Chapter 101
‘What’s going on?’ Gracie asked as she stepped through the door, into the pub.
Cook and Reynolds followed close behind, wrapped up in their failure.
‘What’s he doing here?’ Reynolds asked, as he saw what Gracie had seen – Frankie sat at the corner table, by the front window, half a cheese sandwich on a plate and a mug of tea in front of him. Annie at his side.
‘He’s got a postcard from Ruby,’ Dottie said, from behind the bar.
Cook realised Frankie didn’t know. He’d left the boy in the dark, thinking his sister was still dead.
Gracie took Frankie’s face in her hands.
‘You’re a good lad,’ she said, kissing him on the forehead. ‘Let’s see it.’
Frankie showed her the postcard, and Gracie pulled her own one from her pocket.
‘Let’s hope she’s all right,’ Gracie said.
Dottie pulled two pints and passed them across the bar to Cook and Reynolds.
‘Now what?’ Reynolds asked.
Cook sipped his pint.
‘Wait for Beaumont to make an appearance,’ he said.
‘What if he doesn’t?’ Reynolds said. ‘What if he knows we’re on to him?’
Frankie ran past them, and Cook heard his footsteps on the wooden stairs. He’d never thought about where the family lived, presumably in rooms above the bar. He could hear Frankie clattering around up there, then the footsteps on the stairs again, coming back down.
‘Look,’ Frankie said. He had another postcard in his hand. A plain one, a simple rectangle of card, space on the front for the stamp and the address, and on the back for the message.
Frankie put this new card on the bar, next to the one he’d got from Ruby.
‘Whose is that chicken-scratch?’ Reynolds asked.
‘That’s mine,’ Frankie said. ‘When I was young.’
‘Last year,’ added Gracie.
‘I sent it home when we went on the holiday. Look!’
Frankie pointed to the picture he’d drawn. Two birds, simple v shapes, above a child’s drawing of a tree – a fat trunk and bushy canopy of leaves.
‘And look!’ he showed them Ruby’s cards, the one to him and the one to Gracie. Both of them had the same picture, but smaller. A little doodle. A whimsical afterthought.
Cook read Frankie’s note, written a year ago when he’d been taken away from his home and shown the countryside.
Come and get me.
He winced. The boy had had the same feeling when he’d been evacuated. And Cook had done precious little to help him settle in, too focused on his own troubles to see how scared the lad had been.
‘Where did they take you?’ Cook asked.
‘Dunno,’ Frankie said. ‘Hours away, in the middle of nowhere.’
Annie smiled.
‘The church does it every year,’ she said. ‘They take a different group of children, give them a taste of the country.

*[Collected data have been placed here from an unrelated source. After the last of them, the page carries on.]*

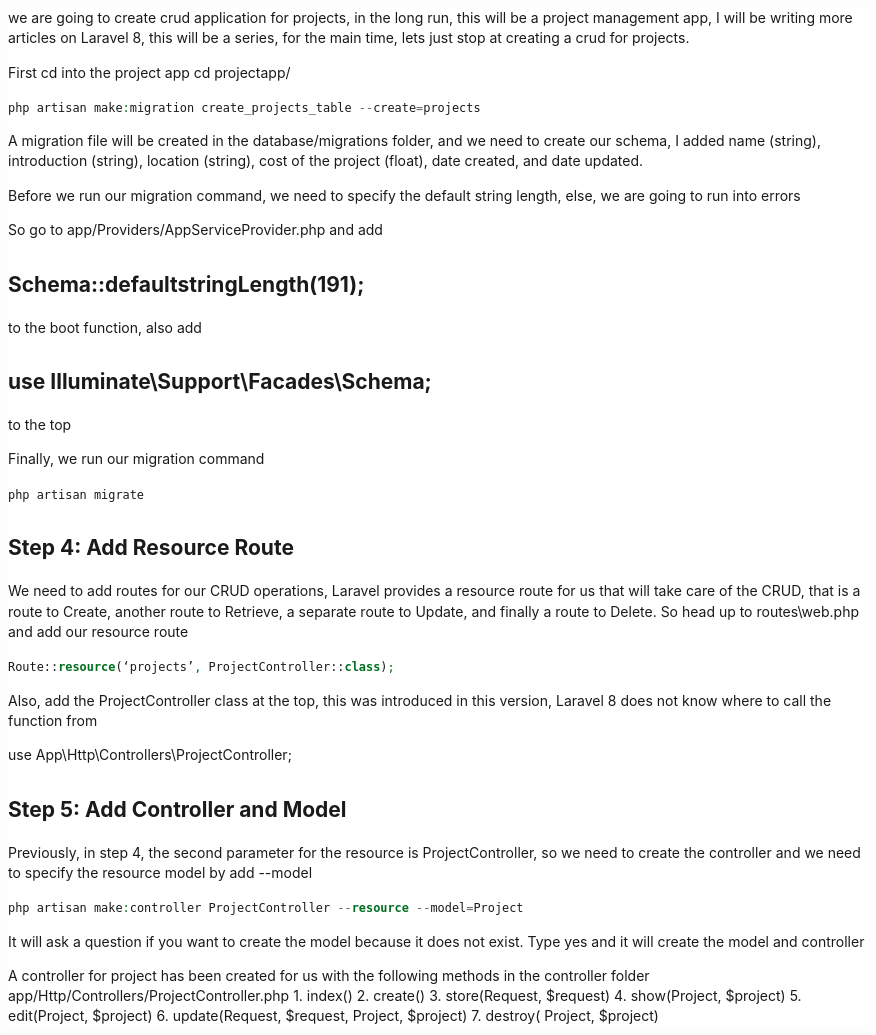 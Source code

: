 we are going to create crud application for projects, in the long run, this will be a project management app, I will be writing more articles on Laravel 8, this will be a series, for the main time, lets just stop at creating a crud for projects.

First cd into the project app cd projectapp/
```php
php artisan make:migration create_projects_table --create=projects
```
A migration file will be created in the database/migrations folder, and we need to create our schema, I added name (string), introduction (string), location (string), cost of the project (float), date created, and date updated.

Before we run our migration command, we need to specify the default string length, else, we are going to run into errors

So go to app/Providers/AppServiceProvider.php and add 

## Schema::defaultstringLength(191);

to the boot function, also add 

## use Illuminate\Support\Facades\Schema;

to the top

Finally, we run our migration command
```php
php artisan migrate
```
## Step 4: Add Resource Route 

We need to add routes for our CRUD operations, Laravel provides a resource route for us that will take care of the CRUD, that is a route to Create, another route to Retrieve, a separate route to Update, and finally a route to Delete.
So head up to routes\web.php and add our resource route
```php
Route::resource(‘projects’, ProjectController::class);
```
Also, add the ProjectController class at the top, this was introduced in this version, Laravel 8 does not know where to call the function from

use App\Http\Controllers\ProjectController;

## Step 5: Add Controller and Model 

Previously, in step 4, the second parameter for the resource is ProjectController, so we need to create the controller and we need to specify the resource model by add --model
```php
php artisan make:controller ProjectController --resource --model=Project
```
It will ask a question if you want to create the model because it does not exist. Type yes and it will create the model and controller

A controller for project has been created for us with the following methods in the controller folder app/Http/Controllers/ProjectController.php
    1. index() 
    2. create() 
    3. store(Request, $request) 
    4. show(Project, $project) 
    5. edit(Project, $project) 
    6. update(Request, $request, Project, $project) 
    7. destroy( Project, $project)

I went with Ruby that time, about ten years ago it must have been.’
‘Beaumont’s been scarpering to the country,’ Cook said.
‘So would you lot if you knew what was good for you.’ A voice from the doorway.
Beaumont let the door close behind him.
‘This place is finished,’ he said. ‘You can stay here if you want, but I’m leaving for good.’
‘Not his place,’ Annie said. ‘The church place. Father Ryan’s people own it. Up Essex way.’
‘I didn’t like it,’ Frankie said.
‘That’s the problem,’ Annie said. ‘All these young girls go off to the countryside for their health, come back with secrets.’ She winked at Frankie, who seemed nonplussed by the odd statement.
‘This place,’ Reynolds asked Annie. ‘You know where it is?
‘Course,’ she said. ‘Went up there with the nippers every summer.’